Shader objects serve a role similar to pipelines but expose a simpler, more flexible interface designed to empower applications whose architectures and/or needs for “dynamism” might have previously made the use of pipelines difficult. In environments where VK_EXT_shader_object is supported, applications can choose to use only pipelines, only shader objects, or an arbitrary mix of the two.
The post goes into details on what it does, and how it's the "culmination of years of work to bring Vulkan developers ever more powerful and easier-to-use ways to manage shaders and state". They're urging developers who overlooked Vulkan in the past due to being intimidated by it to perhaps give it another look.
And according to the blog post from Blumenkrantz:
It’s a very cool extension for Zink. Effectively, it means (unoptimized) shader variants can be generated very fast. So fast that the extension should solve all the remaining issues with shader compilation and stuttering by enabling applications (zink) to create and bind shaders directly without the need for pipeline objects.
Seems like it's going to be a big win overall, and could result in performance gains in some cases and less stuttering.

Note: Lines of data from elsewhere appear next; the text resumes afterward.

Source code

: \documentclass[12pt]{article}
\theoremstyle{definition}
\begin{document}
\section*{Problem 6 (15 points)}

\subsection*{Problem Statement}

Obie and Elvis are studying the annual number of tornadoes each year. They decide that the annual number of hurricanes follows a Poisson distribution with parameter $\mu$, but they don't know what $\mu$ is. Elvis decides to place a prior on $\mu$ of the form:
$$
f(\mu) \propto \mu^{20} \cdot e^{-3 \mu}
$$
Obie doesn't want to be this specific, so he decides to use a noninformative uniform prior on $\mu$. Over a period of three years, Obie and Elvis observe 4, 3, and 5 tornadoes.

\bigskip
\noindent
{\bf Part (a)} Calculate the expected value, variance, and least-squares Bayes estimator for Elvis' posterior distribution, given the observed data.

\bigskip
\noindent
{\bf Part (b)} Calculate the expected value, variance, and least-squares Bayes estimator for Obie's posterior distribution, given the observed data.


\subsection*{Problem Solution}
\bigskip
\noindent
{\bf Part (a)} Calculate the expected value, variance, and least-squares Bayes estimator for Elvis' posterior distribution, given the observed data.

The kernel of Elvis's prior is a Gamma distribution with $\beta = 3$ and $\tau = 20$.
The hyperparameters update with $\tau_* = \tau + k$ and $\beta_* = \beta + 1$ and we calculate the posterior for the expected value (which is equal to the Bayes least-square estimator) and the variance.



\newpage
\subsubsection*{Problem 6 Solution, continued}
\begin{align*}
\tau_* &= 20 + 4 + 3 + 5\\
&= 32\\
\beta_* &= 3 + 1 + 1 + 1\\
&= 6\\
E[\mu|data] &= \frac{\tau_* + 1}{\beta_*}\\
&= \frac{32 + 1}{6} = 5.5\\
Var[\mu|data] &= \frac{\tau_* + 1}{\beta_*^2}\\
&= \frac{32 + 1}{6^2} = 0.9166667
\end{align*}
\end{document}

To go along with it, NVIDIA already have a new Vulkan Beta Driver available with support added.
From my understanding Nintendo use Vulkan API on the Switch to squeeze as much performance out of the platform as they can, for example I heard Skyrim runs on vulkan on the Switch.
Nintendo supports both Vulkan and their own API. However pretty much no one uses Vulkan on Switch because it's not as fast as their own API (understandably, because their API is tailored to their specific hardware (which is nvidia based) while Vulkan is abstract).
This extension came as an effort to solve a major problem with Vulkan and hopes to entice Switch developers to use Vulkan instead.
That said, the extension works extremely well on Nvidia, where every state is dynamic and shader stages are pretty much independent. On other hardware, draw calls using shader objects won't be as fast as pipelines (as Mike puts it, they are unoptimized). So, it's going to take a hardware iteration or two before this is really helpful on anything that is not Nvidia.
" They're urging developers who overlooked Vulkan in the past due to being intimidated by it to perhaps give it another look."
maybe they tried to support vulkan but also compete with their own proprietary api exclusively for their console, just like sony did suporting openGL but also competing with...
https://en.wikipedia.org/wiki/PlayStation_4_system_software#System
but in this case, maybe they failed and prefer vulkan to thrive than to see directX12 being the standard...
Too bad Sony didn't decide to do it yet.